I return them to the stores when he won't eat them.

I'm Portuguese, which is why I chose that name  .


----------



## cylaura (Jan 13, 2011)

ourico said:


> I've tried:
> Katz n Flocken Lamb - wouldn't touch it
> Authority Sensitive Solutions - wouldn't touch it
> From Family Kitten - picked out a few, maybe by accident
> ...


Hmmmm, that is a picky hedgie! Will he eat any actual meat (like, not in kibble form)? My hedgie likes to eat plain cooked chicken and turkey. Or any sort of meat baby food?



susanaproenca said:


> I'm visiting you in October. You can come over in September for our State Fair -- we will all have double rounds of deep fried cheeseburgers! And we have doughnut cheeseburgers! Yes, a cheeseburger between glazed doughnuts instead of buns!
> 
> I grew up eating crackings every week, they're very popular in Brazil. Sooooo yummy. We will eat those too when I visit you.


Deal!! Love the State Fair, not only for the food but for the, uh, _exciting_ people-watching you can take part in. That doughnut-cheeseburger monstrosity has been around here a couple years as well. I have to admit, I'm a little too scared to try it. :shock:

hanhan: deep-fried oreos are amazing! And I'm in NC - we can grab LarryT and have a party! :lol:


----------



## MissC (Nov 15, 2010)

cylaura said:


> hanhan..deep-fried oreos are amazing!

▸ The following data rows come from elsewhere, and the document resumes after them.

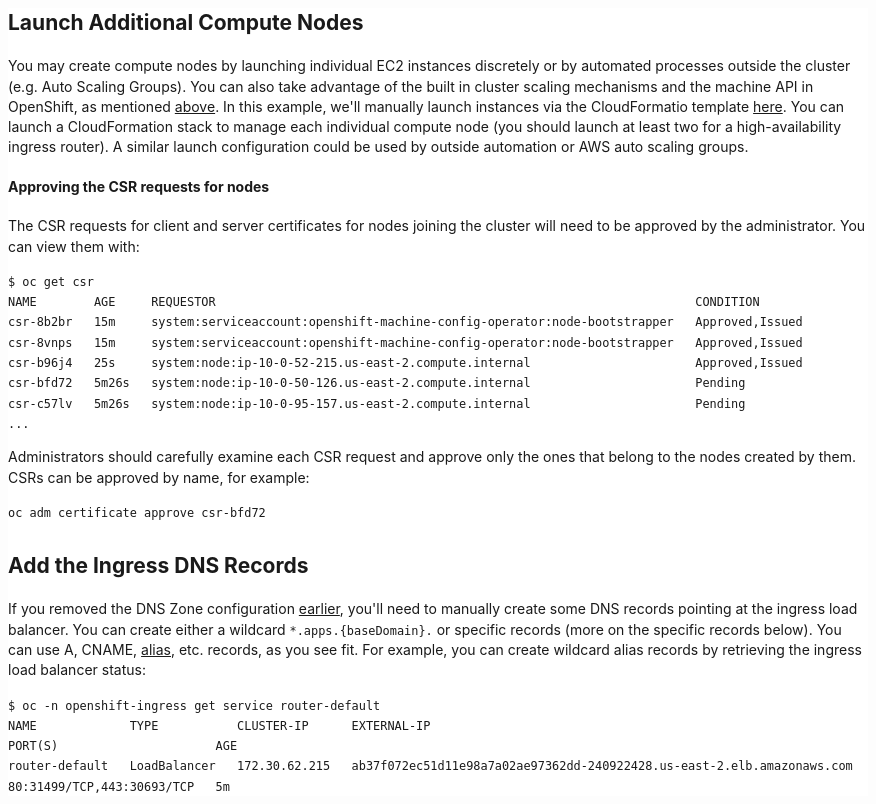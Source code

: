 ## Launch Additional Compute Nodes

You may create compute nodes by launching individual EC2 instances discretely or by automated processes outside the cluster (e.g. Auto Scaling Groups).
You can also take advantage of the built in cluster scaling mechanisms and the machine API in OpenShift, as mentioned [above](#create-ignition-configs).
In this example, we'll manually launch instances via the CloudFormatio template [here](../../../upi/aws/cloudformation/06_cluster_worker_node.yaml).
You can launch a CloudFormation stack to manage each individual compute node (you should launch at least two for a high-availability ingress router).
A similar launch configuration could be used by outside automation or AWS auto scaling groups.

#### Approving the CSR requests for nodes

The CSR requests for client and server certificates for nodes joining the cluster will need to be approved by the administrator.
You can view them with:

```console
$ oc get csr
NAME        AGE     REQUESTOR                                                                   CONDITION
csr-8b2br   15m     system:serviceaccount:openshift-machine-config-operator:node-bootstrapper   Approved,Issued
csr-8vnps   15m     system:serviceaccount:openshift-machine-config-operator:node-bootstrapper   Approved,Issued
csr-b96j4   25s     system:node:ip-10-0-52-215.us-east-2.compute.internal                       Approved,Issued
csr-bfd72   5m26s   system:node:ip-10-0-50-126.us-east-2.compute.internal                       Pending
csr-c57lv   5m26s   system:node:ip-10-0-95-157.us-east-2.compute.internal                       Pending
...
```

Administrators should carefully examine each CSR request and approve only the ones that belong to the nodes created by them.
CSRs can be approved by name, for example:

```sh
oc adm certificate approve csr-bfd72
```

## Add the Ingress DNS Records

If you removed the DNS Zone configuration [earlier](#remove-dns-zones), you'll need to manually create some DNS records pointing at the ingress load balancer.
You can create either a wildcard `*.apps.{baseDomain}.` or specific records (more on the specific records below).
You can use A, CNAME, [alias][route53-alias], etc. records, as you see fit.
For example, you can create wildcard alias records by retrieving the ingress load balancer status:

```console
$ oc -n openshift-ingress get service router-default
NAME             TYPE           CLUSTER-IP      EXTERNAL-IP                                                              PORT(S)                      AGE
router-default   LoadBalancer   172.30.62.215   ab37f072ec51d11e98a7a02ae97362dd-240922428.us-east-2.elb.amazonaws.com   80:31499/TCP,443:30693/TCP   5m
```


[cloudformation]: https://docs.aws.amazon.com/AWSCloudFormation/latest/UserGuide/Welcome.html
[delete-stack]: https://docs.aws.amazon.com/AWSCloudFormation/latest/UserGuide/cfn-console-delete-stack.html
[ingress-operator]: https://github.com/openshift/cluster-ingress-operator
[kubernetes-service-load-balancers-exclude-masters]: https://github.com/kubernetes/kubernetes/issues/65618
[machine-api-operator]: https://github.com/openshift/machine-api-operator
[route53-alias]: https://docs.aws.amazon.com/Route53/latest/DeveloperGuide/resource-record-sets-choosing-alias-non-alias.html
[route53-zones-for-load-balancers]: https://docs.aws.amazon.com/general/latest/gr/rande.html#elb_region
[encrypted-copy]: https://docs.aws.amazon.com/AWSEC2/latest/UserGuide/AMIEncryption.html#create-ami-encrypted-root-snapshot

And I'm in NC - we can grab LarryT and have a party! :lol:


 :shock: 
WHOA WHOA WHOA WHOA WHOOOOOAAAAAAAA :evil: 
What's this Larry and hanhan stuff?? Whose idea was this, hhhhmmmm??? 
Fat is getting hard to come by up here, if anyone's eating a deep-fried cheeseburger, it's ME! :twisted:

To the OP...my apologies for these guys getting this topic so off track. They're like that. :roll:


----------



## PJM (May 7, 2010)

Sorry for posting off topic (but I'm gonna do it anyway!)
I have to introduce you guys to crispy chicken skin! I cook it in my nu wave oven, with just a little bit of salt. It's just crispy, salty chicken skin-tastes like chicken cracklins. I give hubby the meat & eat the skin! Geez...no wonder I need to lose a couple. :roll:


----------



## MissC (Nov 15, 2010)

PJM said:


> Sorry for posting off topic (but I'm gonna do it anyway!)
> I have to introduce you guys to crispy chicken skin! I cook it in my nu wave oven, with just a little bit of salt. It's just crispy, salty chicken skin-tastes like chicken cracklins. I give hubby the meat & eat the skin! Geez...no wonder I need to lose a couple. :roll:


STOP. IT. :evil: 
All I have in the freezer is skinless chicken breast and there's NO bacon. 
Stupid hedgehog diet. :roll:


----------



## hanhan27 (May 12, 2011)

Ourico, that is a long list! I was blessed with a pretty easygoing hog (as far as kibble is concerned - don't get me started on the vegetable war!) so I don't have a whole lot of ideas.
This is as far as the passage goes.